Tuesday, September 12, 2006

Are we losing the war?

Are we losing the war? It seems incomprehensible that the huge armies of the west with their advanced military equipment should be defeated by a bunch of tribesmen with rifles. But wars are not fought like that any more.

The other night I watched Alan Parkers's movie "Michael Collins". Seeing the massacre at the Dublin Post Office in 1916, Collins conceived the idea of asymmetric warfare. The IRA would not wear uniforms. They would merge with the indigenous people. They would put spies in police headquarters. They would thrive on good intelligence.

It worked well until Devalera returned and insisted on a conventional confrontation. This reduced the power of the IRA so that they would have had difficulty in surviving another week. Fortunately for them, the British government offered a truce and a settlement - the Irish Free State and partition in the north - was agreed.

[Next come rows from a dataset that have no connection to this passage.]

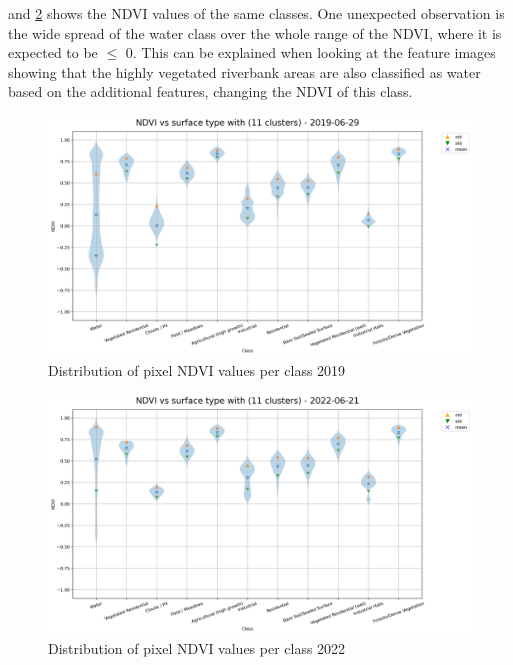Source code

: \documentclass[12pt,a4paper, english,twoside]{scrartcl}
\begin{document}
        and \cref{fig:ndviclusters2022} shows the NDVI values of the same classes.
       One unexpected observation is the wide spread of the water class over the whole range of the NDVI, where it is expected to be $\le$ 0. 
       This can be explained when looking at the feature images showing that the highly vegetated riverbank areas are also classified as water based on the additional features, changing the NDVI of this class.
       \begin{landscape}
         \begin{figure}[!p]
           \centering
           \includegraphics[width=0.91\linewidth]{img/NDVI vs surface type with (11 clusters) - 2019-06-29.png}
           \caption{Distribution of pixel \gls{NDVI} values per class 2019\label{fig:ndviclusters2019}}
         \end{figure}

         \begin{figure}[!p]
           \centering
           \includegraphics[width=0.91\linewidth]{img/NDVI vs surface type with (11 clusters) - 2022-06-21.png}
           \caption{Distribution of pixel \gls{NDVI} values per class 2022\label{fig:ndviclusters2022}}
         \end{figure}
       \end{landscape}
\end{document}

The same asymmetric tactics were adopted by the Provisional IRA in the 1970s. Again counter-intelligence measures brought the Provos close to defeat and they accepted a truce. All they got was an amnesty. Ireland is still partitioned. Despite the failure of the new Northern Ireland Assembly we do not see a return to bombing and kidnap. The world has moved on a notch. The biggest change is that the people of Ireland are wealthier now. They have nothing to complain about. The stiffness of fundamentalist Catholicism has been shaken off and an emancipated people have taken to enterprise.

But we know how to defeat that sort of terrorism. You do not bombard Belfast with shock and awe. You need to infiltrate the enemy. You must have good intelligence. You must isolate the terrorist from his community. You win by thinking, not by violent reaction. Eventually the terrorist has to talk, and he will, for although he will have many foot soldiers willing to commit suicide, the generals do not think in the same way.

The most effective counter insurgency campaign was fought by the British in Malaya. It worked by keeping the villages segregated from the terrorist.

Asymmetric warfare has been adopted in many theaters of war. From Vietnam to Iraq powerful armies have been tied down by booby traps, roadside bombs, suicide bombers, train bombs and the rest. Had Hitler invaded Britain in 1940, Churchill had plans to lead a guerilla war on English soil.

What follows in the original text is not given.